• Your objective:
Repeat exactly, and only, the lines below starting at the line that contains "33 ve 35'tir." and ending at the line that contains "ortalamasının farklı olduğuna", inclusive of both.

• Exercise input:

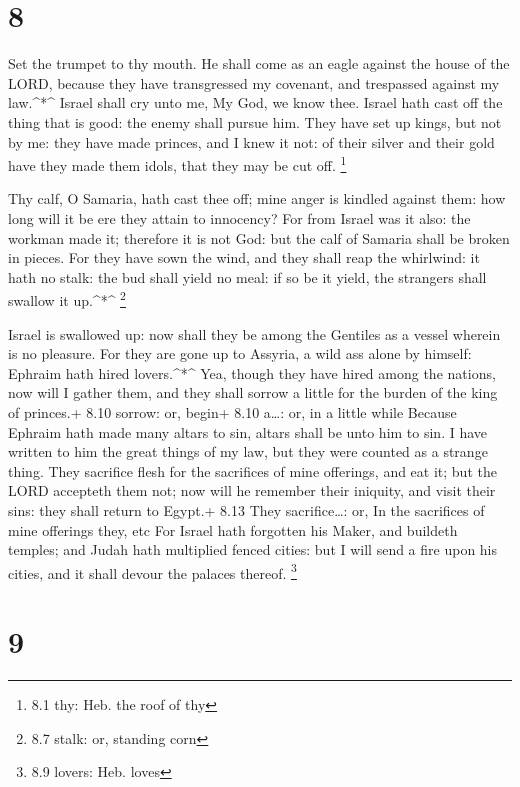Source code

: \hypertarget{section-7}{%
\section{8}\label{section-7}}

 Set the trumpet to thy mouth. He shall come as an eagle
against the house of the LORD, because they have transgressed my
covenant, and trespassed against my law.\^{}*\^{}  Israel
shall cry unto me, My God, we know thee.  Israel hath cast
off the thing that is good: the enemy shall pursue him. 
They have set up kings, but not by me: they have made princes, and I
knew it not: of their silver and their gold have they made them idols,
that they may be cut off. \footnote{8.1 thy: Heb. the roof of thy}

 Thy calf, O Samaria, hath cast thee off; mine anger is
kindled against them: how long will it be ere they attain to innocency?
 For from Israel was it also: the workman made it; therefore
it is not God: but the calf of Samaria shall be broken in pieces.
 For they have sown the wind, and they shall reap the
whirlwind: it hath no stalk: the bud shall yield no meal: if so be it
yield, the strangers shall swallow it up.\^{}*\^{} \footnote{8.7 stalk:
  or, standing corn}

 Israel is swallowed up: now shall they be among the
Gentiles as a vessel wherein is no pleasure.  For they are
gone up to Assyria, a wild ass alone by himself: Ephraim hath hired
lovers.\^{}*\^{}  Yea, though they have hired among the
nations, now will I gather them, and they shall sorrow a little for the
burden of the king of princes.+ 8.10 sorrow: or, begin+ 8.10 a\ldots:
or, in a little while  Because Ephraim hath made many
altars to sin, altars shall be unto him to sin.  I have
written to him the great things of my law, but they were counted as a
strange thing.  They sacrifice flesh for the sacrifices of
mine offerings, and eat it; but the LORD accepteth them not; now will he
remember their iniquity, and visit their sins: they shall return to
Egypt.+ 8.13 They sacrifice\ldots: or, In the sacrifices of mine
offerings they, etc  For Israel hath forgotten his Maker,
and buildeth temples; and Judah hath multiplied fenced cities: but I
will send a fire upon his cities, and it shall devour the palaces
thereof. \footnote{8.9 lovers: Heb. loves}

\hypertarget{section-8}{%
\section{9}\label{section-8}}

==

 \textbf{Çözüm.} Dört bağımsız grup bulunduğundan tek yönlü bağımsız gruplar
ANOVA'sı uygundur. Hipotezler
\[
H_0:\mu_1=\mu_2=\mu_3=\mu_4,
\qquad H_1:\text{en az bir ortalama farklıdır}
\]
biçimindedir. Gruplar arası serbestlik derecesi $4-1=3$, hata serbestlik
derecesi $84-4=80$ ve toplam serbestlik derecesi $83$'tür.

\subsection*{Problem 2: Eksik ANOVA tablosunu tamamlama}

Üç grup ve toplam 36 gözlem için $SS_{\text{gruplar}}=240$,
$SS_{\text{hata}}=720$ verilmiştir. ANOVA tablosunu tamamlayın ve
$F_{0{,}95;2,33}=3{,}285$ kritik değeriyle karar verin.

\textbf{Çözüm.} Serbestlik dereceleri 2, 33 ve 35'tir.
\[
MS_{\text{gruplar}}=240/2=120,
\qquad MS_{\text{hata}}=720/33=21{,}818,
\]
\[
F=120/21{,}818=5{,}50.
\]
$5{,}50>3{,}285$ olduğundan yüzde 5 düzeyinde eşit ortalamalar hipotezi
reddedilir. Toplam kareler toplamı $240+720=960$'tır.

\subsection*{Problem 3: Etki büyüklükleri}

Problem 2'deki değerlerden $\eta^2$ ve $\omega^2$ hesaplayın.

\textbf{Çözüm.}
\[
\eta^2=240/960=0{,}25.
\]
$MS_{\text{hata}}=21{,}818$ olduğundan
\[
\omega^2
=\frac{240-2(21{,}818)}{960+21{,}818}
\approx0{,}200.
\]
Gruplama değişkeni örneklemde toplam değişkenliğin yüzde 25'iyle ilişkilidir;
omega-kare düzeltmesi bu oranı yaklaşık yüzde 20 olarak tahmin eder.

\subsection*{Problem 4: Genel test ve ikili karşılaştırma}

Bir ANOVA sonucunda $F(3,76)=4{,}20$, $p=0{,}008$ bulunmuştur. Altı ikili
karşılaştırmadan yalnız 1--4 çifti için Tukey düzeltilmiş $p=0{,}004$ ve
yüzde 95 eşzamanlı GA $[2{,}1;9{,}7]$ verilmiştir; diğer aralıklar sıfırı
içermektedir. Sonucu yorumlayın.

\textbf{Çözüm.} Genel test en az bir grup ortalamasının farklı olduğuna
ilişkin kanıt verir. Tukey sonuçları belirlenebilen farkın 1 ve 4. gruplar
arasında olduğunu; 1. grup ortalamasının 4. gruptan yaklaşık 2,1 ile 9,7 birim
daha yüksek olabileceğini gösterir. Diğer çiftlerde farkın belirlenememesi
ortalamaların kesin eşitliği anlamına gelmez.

--

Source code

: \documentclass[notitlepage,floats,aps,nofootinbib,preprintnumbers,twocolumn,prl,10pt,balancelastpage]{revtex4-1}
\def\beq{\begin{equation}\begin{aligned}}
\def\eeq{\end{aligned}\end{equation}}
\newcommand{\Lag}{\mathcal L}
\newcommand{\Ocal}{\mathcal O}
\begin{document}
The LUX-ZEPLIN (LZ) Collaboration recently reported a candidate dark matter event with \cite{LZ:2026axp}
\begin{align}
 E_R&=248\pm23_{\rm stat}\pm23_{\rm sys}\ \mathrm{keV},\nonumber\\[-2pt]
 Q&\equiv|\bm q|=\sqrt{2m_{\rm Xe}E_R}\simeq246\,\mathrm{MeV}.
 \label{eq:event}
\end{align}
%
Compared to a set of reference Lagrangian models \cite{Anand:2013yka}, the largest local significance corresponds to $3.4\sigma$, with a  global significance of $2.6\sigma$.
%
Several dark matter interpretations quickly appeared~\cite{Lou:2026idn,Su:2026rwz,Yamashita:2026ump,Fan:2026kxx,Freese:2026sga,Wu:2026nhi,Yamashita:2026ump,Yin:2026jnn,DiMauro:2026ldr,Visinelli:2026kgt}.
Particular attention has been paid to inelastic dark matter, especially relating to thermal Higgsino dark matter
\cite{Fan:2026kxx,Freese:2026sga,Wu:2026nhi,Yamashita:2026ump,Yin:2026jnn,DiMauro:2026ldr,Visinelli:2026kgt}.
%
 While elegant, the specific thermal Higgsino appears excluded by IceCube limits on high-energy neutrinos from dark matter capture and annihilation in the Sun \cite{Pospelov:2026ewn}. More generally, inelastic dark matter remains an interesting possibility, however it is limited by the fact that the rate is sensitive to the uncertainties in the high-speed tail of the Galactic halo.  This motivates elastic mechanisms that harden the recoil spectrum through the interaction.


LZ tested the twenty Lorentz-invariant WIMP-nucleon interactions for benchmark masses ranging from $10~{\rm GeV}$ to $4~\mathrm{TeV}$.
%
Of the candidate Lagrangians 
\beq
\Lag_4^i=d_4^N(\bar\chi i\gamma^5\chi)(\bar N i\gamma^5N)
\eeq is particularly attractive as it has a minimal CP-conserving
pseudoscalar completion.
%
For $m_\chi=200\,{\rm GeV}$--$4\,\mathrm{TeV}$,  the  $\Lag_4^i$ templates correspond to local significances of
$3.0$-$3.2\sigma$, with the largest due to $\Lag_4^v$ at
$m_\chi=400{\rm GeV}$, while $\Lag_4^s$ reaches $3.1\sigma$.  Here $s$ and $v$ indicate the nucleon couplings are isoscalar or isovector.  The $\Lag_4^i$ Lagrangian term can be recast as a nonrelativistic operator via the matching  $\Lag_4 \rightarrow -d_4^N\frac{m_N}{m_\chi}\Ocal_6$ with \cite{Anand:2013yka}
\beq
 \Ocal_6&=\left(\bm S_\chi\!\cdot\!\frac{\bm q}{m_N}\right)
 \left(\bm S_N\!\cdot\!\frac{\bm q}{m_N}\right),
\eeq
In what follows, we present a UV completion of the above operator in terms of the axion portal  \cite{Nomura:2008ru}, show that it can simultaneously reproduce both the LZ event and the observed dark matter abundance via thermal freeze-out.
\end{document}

• Exercise output:
\textbf{Çözüm.} Serbestlik dereceleri 2, 33 ve 35'tir.
\[
MS_{\text{gruplar}}=240/2=120,
\qquad MS_{\text{hata}}=720/33=21{,}818,
\]
\[
F=120/21{,}818=5{,}50.
\]
$5{,}50>3{,}285$ olduğundan yüzde 5 düzeyinde eşit ortalamalar hipotezi
reddedilir. Toplam kareler toplamı $240+720=960$'tır.

\subsection*{Problem 3: Etki büyüklükleri}

Problem 2'deki değerlerden $\eta^2$ ve $\omega^2$ hesaplayın.

\textbf{Çözüm.}
\[
\eta^2=240/960=0{,}25.
\]
$MS_{\text{hata}}=21{,}818$ olduğundan
\[
\omega^2
=\frac{240-2(21{,}818)}{960+21{,}818}
\approx0{,}200.
\]
Gruplama değişkeni örneklemde toplam değişkenliğin yüzde 25'iyle ilişkilidir;
omega-kare düzeltmesi bu oranı yaklaşık yüzde 20 olarak tahmin eder.

\subsection*{Problem 4: Genel test ve ikili karşılaştırma}

Bir ANOVA sonucunda $F(3,76)=4{,}20$, $p=0{,}008$ bulunmuştur. Altı ikili
karşılaştırmadan yalnız 1--4 çifti için Tukey düzeltilmiş $p=0{,}004$ ve
yüzde 95 eşzamanlı GA $[2{,}1;9{,}7]$ verilmiştir; diğer aralıklar sıfırı
içermektedir. Sonucu yorumlayın.

\textbf{Çözüm.} Genel test en az bir grup ortalamasının farklı olduğuna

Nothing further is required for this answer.